(Entries taken from a collection)
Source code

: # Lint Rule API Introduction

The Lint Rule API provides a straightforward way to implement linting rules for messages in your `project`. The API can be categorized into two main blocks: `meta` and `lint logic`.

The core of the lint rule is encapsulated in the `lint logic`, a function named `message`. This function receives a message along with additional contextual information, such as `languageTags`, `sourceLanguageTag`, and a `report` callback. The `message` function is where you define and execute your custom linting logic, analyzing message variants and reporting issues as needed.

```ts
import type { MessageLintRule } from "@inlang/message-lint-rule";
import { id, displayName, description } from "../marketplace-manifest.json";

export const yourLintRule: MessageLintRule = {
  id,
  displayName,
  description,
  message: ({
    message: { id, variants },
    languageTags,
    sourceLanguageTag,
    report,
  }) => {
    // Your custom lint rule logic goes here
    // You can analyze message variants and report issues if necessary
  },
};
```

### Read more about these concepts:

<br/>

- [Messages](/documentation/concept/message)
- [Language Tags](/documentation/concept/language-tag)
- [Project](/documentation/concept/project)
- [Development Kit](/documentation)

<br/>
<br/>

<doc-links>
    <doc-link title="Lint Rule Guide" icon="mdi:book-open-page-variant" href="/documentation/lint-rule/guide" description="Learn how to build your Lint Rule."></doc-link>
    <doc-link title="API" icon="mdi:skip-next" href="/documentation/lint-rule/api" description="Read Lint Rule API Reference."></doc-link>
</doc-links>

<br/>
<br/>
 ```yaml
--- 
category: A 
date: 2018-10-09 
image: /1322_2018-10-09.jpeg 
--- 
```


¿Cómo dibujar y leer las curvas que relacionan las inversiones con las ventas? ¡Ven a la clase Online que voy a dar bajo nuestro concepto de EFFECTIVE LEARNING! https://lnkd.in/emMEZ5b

Activity — Number of lines above with the word "issues": state it alone.

Exercise answer — 2